[Assigned task] Write out exactly what each line says, starting with the first line below and ending on the one with "A suitable name".

** Data provided follows **

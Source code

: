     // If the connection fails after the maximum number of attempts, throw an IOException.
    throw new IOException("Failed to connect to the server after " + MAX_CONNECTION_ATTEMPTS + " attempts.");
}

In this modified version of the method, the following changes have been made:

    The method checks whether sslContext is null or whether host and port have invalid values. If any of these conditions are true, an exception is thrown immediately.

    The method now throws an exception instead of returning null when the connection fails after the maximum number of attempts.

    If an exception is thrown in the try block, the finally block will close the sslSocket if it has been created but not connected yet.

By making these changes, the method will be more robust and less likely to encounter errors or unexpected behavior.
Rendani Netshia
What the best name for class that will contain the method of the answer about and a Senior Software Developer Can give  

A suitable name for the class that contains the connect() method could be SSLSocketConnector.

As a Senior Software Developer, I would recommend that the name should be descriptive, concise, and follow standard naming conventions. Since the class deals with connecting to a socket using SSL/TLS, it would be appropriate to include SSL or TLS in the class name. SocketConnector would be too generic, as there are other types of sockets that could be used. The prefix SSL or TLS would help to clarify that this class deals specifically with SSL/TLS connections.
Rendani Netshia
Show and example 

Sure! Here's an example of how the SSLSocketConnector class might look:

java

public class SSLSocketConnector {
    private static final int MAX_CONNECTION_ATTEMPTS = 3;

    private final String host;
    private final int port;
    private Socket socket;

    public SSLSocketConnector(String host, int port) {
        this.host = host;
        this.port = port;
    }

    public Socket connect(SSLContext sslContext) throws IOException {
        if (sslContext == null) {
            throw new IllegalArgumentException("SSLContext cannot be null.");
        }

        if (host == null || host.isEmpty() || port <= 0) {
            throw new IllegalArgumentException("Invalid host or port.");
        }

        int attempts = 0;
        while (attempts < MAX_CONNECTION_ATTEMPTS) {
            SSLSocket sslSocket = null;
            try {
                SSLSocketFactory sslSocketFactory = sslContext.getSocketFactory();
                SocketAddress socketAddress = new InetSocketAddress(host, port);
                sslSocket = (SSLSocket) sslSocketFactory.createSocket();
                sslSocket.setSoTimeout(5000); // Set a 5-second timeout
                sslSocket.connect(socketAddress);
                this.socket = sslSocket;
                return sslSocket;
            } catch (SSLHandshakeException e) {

** End of Data provided **

[Task result]
Source code

:     // If the connection fails after the maximum number of attempts, throw an IOException.
    throw new IOException("Failed to connect to the server after " + MAX_CONNECTION_ATTEMPTS + " attempts.");
}

In this modified version of the method, the following changes have been made:

    The method checks whether sslContext is null or whether host and port have invalid values. If any of these conditions are true, an exception is thrown immediately.

    The method now throws an exception instead of returning null when the connection fails after the maximum number of attempts.

    If an exception is thrown in the try block, the finally block will close the sslSocket if it has been created but not connected yet.

By making these changes, the method will be more robust and less likely to encounter errors or unexpected behavior.
Rendani Netshia
What the best name for class that will contain the method of the answer about and a Senior Software Developer Can give  

A suitable name for the class that contains the connect() method could be SSLSocketConnector.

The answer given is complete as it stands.